Very interesting post. I'll be interested to see how this fits in with other psychological frameworks that have been posited on this forum, like Chipmonk's and Steven Byrnes'.
Some of what you've said so far resonates with me—I have had the experience of a particular instance of suffering dissolving pretty quickly once I noticed that the thing I was observing and the suffering I felt from it are distinct and can be separated from each other. Some of this seems unlike anything I've heard before (like the Attention-Respect-Security model) and I'm curious to see how this works in practice.
I think the complement sandwich can be useful as a stepping stone to good communication. That said, I think of it as a narrow formulation of a more general (and less precisely defined) approach to conversation that I might point to with phrases like "work with people where they are at" and "be aware of the emotions that your words induce in other people". There was an article on LessWrong that I can't find, arguing that clear communication is worded to pre-emptively avoid likely misunderstandings and misconceptions. The idea I'm pointing to is like that, but concerning the emotional interpretation of your words rather than the literal meaning. I think this can apply just as much to the rationalist community as to any other community (although I haven't had any conversations with rationalists so I don't know for sure).
Like literary and conversational techniques in general, if they are followed as a hard rule then they risk coming across as formulaic and hence inauthentic. However I can imagine that it might be useful to adopt the complement sandwich as a rule until you gain a deeper understanding of the underlying mechanics.
I very much appreciate this post, because it strongly resonates with my own experience of laziness and willpower. Reading this post feels less like learning something new and more like an important reminder.
This is not quite accurate. You can't uniformly pick a random rational number from 0 to 1, because there are countably many such numbers, and any probability distribution you assign will have to add up to 1. Every probability distribution on this set assigns a nonzero probability to every number.
You can have a uniform distribution on an uncountable set, such as the real numbers between 0 and 1, but since you can't pick an arbitrary element of an uncountable set in the real world this is theoretical rather than a real-world issue.
As far as I know, any mathematical case in which something with probability 0 can happen does not actually occur in the real world in a way that we can observe.
On the other hand, the more you get accustomed to a pleasurable stimulus, the less pleasure you receive from it over time (hedonic adaptation). Since this happens to both positive and negative emotions, it seems to me that there is a kind of symmetry here. To me this suggests that decreasing prediction error results in more neutral emotional states rather than pleasant states.
I disagree that all prediction error equates to suffering. When you step into a warm shower you experience prediction error just as much as if you step into a cold shower, but I don't think the initial experience of a warm shower contains any discomfort for most people, whereas I expect the cold shower usually does.
Furthermore, far more prediction error is experienced in life than suffering. Simply going for a walk leads to a continuous stream of prediction error, most of which people feel pretty neutral about.

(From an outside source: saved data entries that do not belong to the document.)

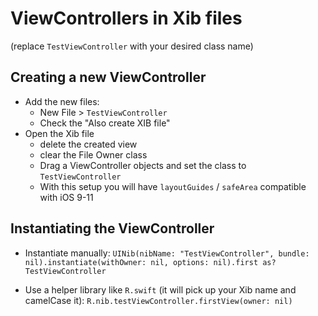 
# ViewControllers in Xib files

(replace `TestViewController` with your desired class name)

## Creating a new ViewController

- Add the new files:
  - New File > `TestViewController`
  - Check the "Also create XIB file"
- Open the Xib file
  - delete the created view
  - clear the File Owner class
  - Drag a ViewController objects and set the class to `TestViewController`
  - With this setup you will have `layoutGuides` / `safeArea` compatible with iOS 9-11

## Instantiating the ViewController

- Instantiate manually:
  `UINib(nibName: "TestViewController", bundle: nil).instantiate(withOwner: nil, options: nil).first as? TestViewController`

- Use a helper library like `R.swift` (it will pick up your Xib name and camelCase it):
  `R.nib.testViewController.firstView(owner: nil)`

This reminds me of a lot of discussions I've had with people where we seem to be talking past each other, but can't quite pin down what the disagreement is.
Usually we just end up talking about something else instead that we both seem to derive value from.
It seems to me that the constraints of reality are implicit. I don't think "it can be done by a human" is satisfied by a method requiring time travel with a very specific form of paradox resolution. It sounds like you're arguing that the Church-Turing thesis is simply worded ambiguously.
It looks Deutschian CTCs are similar to a computer that can produce all possible outputs in different realities, then selectively destroy the realities that don't solve the problem. It's not surprising that you could solve the halting problem in such a framework.
I'm very much enjoying the series so far.
I find this topic very interesting, but it's hard for me to tell what these techniques would look like in practice. It might help if you have more examples of what these looks like. Or maybe it's the kind of thing that I would need to experience personally to get it?
How do you know how much respect the other person is giving you, so that you can successfully bid for attention? Is this just a matter of experience?